*** Block opens ***
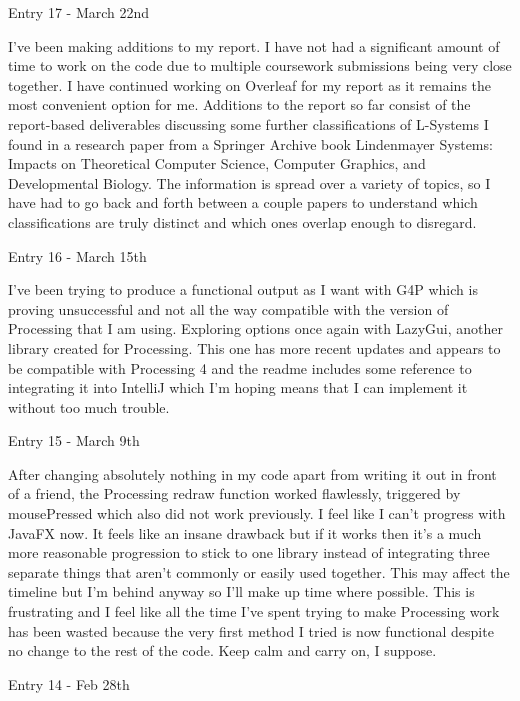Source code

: \documentclass[]{final_report}
\begin{document}
Entry 17 - March 22nd

I've been making additions to my report. I have not had a significant amount of time to work on the code due to multiple coursework submissions being very close together. I have continued working on Overleaf for my report as it remains the most convenient option for me. Additions to the report so far consist of the report-based deliverables discussing some further classifications of L-Systems I found in a research paper from a Springer Archive book Lindenmayer Systems: Impacts on Theoretical Computer Science, Computer Graphics, and Developmental Biology. The information is spread over a variety of topics, so I have had to go back and forth between a couple papers to understand which classifications are truly distinct and which ones overlap enough to disregard.

Entry 16 - March 15th

I've been trying to produce a functional output as I want with G4P which is proving unsuccessful and not all the way compatible with the version of Processing that I am using. Exploring options once again with LazyGui, another library created for Processing. This one has more recent updates and appears to be compatible with Processing 4 and the readme includes some reference to integrating it into IntelliJ which I'm hoping means that I can implement it without too much trouble.

Entry 15 - March 9th

After changing absolutely nothing in my code apart from writing it out in front of a friend, the Processing redraw function worked flawlessly, triggered by mousePressed which also did not work previously. I feel like I can't progress with JavaFX now. It feels like an insane drawback but if it works then it's a much more reasonable progression to stick to one library instead of integrating three separate things that aren't commonly or easily used together. This may affect the timeline but I'm behind anyway so I'll make up time where possible.
This is frustrating and I feel like all the time I've spent trying to make Processing work has been wasted because the very first method I tried is now functional despite no change to the rest of the code. Keep calm and carry on, I suppose.

Entry 14 - Feb 28th
\end{document}
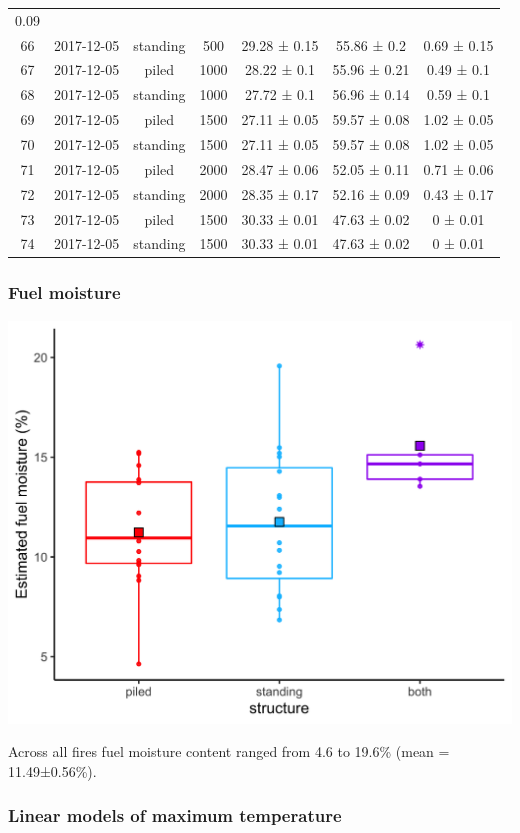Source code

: \documentclass[11pt,a4paper]{article}
\begin{document}
\begin{longtable}[]{@{}ccccccc@{}}
0.09\tabularnewline
66 & 2017-12-05 & standing & 500 & 29.28 ± 0.15 & 55.86 ± 0.2 & 0.69 ±
0.15\tabularnewline
67 & 2017-12-05 & piled & 1000 & 28.22 ± 0.1 & 55.96 ± 0.21 & 0.49 ±
0.1\tabularnewline
68 & 2017-12-05 & standing & 1000 & 27.72 ± 0.1 & 56.96 ± 0.14 & 0.59 ±
0.1\tabularnewline
69 & 2017-12-05 & piled & 1500 & 27.11 ± 0.05 & 59.57 ± 0.08 & 1.02 ±
0.05\tabularnewline
70 & 2017-12-05 & standing & 1500 & 27.11 ± 0.05 & 59.57 ± 0.08 & 1.02 ±
0.05\tabularnewline
71 & 2017-12-05 & piled & 2000 & 28.47 ± 0.06 & 52.05 ± 0.11 & 0.71 ±
0.06\tabularnewline
72 & 2017-12-05 & standing & 2000 & 28.35 ± 0.17 & 52.16 ± 0.09 & 0.43 ±
0.17\tabularnewline
73 & 2017-12-05 & piled & 1500 & 30.33 ± 0.01 & 47.63 ± 0.02 & 0 ±
0.01\tabularnewline
74 & 2017-12-05 & standing & 1500 & 30.33 ± 0.01 & 47.63 ± 0.02 & 0 ±
0.01\tabularnewline
\bottomrule
\end{longtable}

\hypertarget{fuel-moisture}{%
\subsubsection{Fuel moisture}\label{fuel-moisture}}

\includegraphics{figures/fuel_moisture-1.png}

Across all fires fuel moisture content ranged from 4.6 to 19.6\% (mean =
11.49±0.56\%).

\hypertarget{linear-models-of-maximum-temperature}{%
\subsubsection{Linear models of maximum
temperature}\label{linear-models-of-maximum-temperature}}
\end{document}
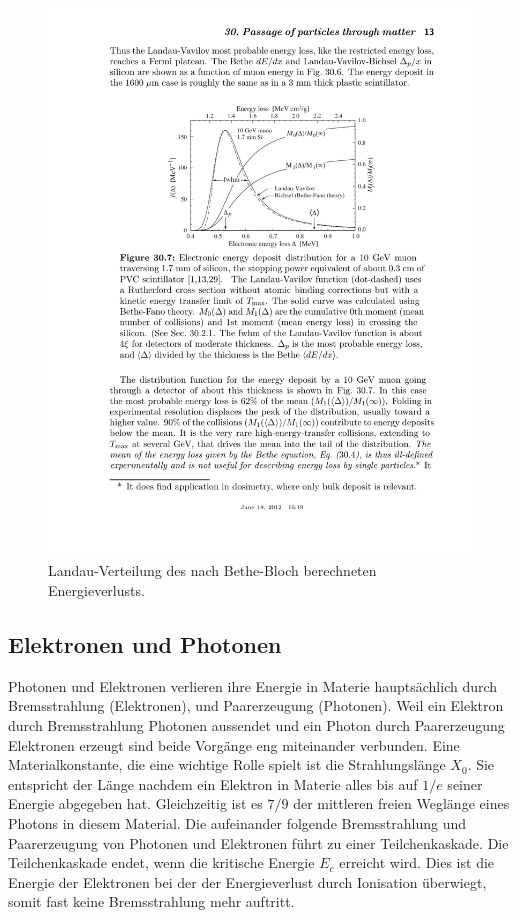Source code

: \begin{figure}
\centering
\includegraphics[]{./input/landau.pdf}\caption{Landau-Verteilung des nach Bethe-Bloch berechneten Energieverlusts.\cite{Passage_through_matter}}\label{fig:landau}
\end{figure}
\subsection{Elektronen und Photonen}\label{sec:emschauer}
Photonen und Elektronen verlieren ihre Energie in Materie hauptsächlich durch Bremsstrahlung (Elektronen), und Paarerzeugung (Photonen). Weil ein Elektron durch Bremsstrahlung Photonen aussendet und ein Photon durch Paarerzeugung Elektronen erzeugt sind beide Vorgänge eng miteinander verbunden. Eine Materialkonstante, die eine wichtige Rolle spielt ist die Strahlungslänge $X_0$. Sie entspricht der Länge nachdem ein Elektron in Materie alles bis auf $1/e$ seiner Energie abgegeben hat. Gleichzeitig ist es $7/9$ der mittleren freien Weglänge eines Photons in diesem Material. Die aufeinander folgende Bremsstrahlung und Paarerzeugung von Photonen und Elektronen führt zu einer Teilchenkaskade. Die Teilchenkaskade endet, wenn die kritische Energie $E_c$ erreicht wird. Dies ist die Energie der Elektronen bei der der Energieverlust durch Ionisation überwiegt, somit fast keine Bremsstrahlung mehr auftritt.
*** Block closes ***
== What to do ==
What is needed is an exact copy of the lines above, from the one containing "0.06\tabularnewline" through the one containing "11.49±0.56\%).", with nothing added.

== Result ==
0.06\tabularnewline
72 & 2017-12-05 & standing & 2000 & 28.35 ± 0.17 & 52.16 ± 0.09 & 0.43 ±
0.17\tabularnewline
73 & 2017-12-05 & piled & 1500 & 30.33 ± 0.01 & 47.63 ± 0.02 & 0 ±
0.01\tabularnewline
74 & 2017-12-05 & standing & 1500 & 30.33 ± 0.01 & 47.63 ± 0.02 & 0 ±
0.01\tabularnewline
\bottomrule
\end{longtable}

\hypertarget{fuel-moisture}{%
\subsubsection{Fuel moisture}\label{fuel-moisture}}

\includegraphics{figures/fuel_moisture-1.png}

Across all fires fuel moisture content ranged from 4.6 to 19.6\% (mean =
11.49±0.56\%).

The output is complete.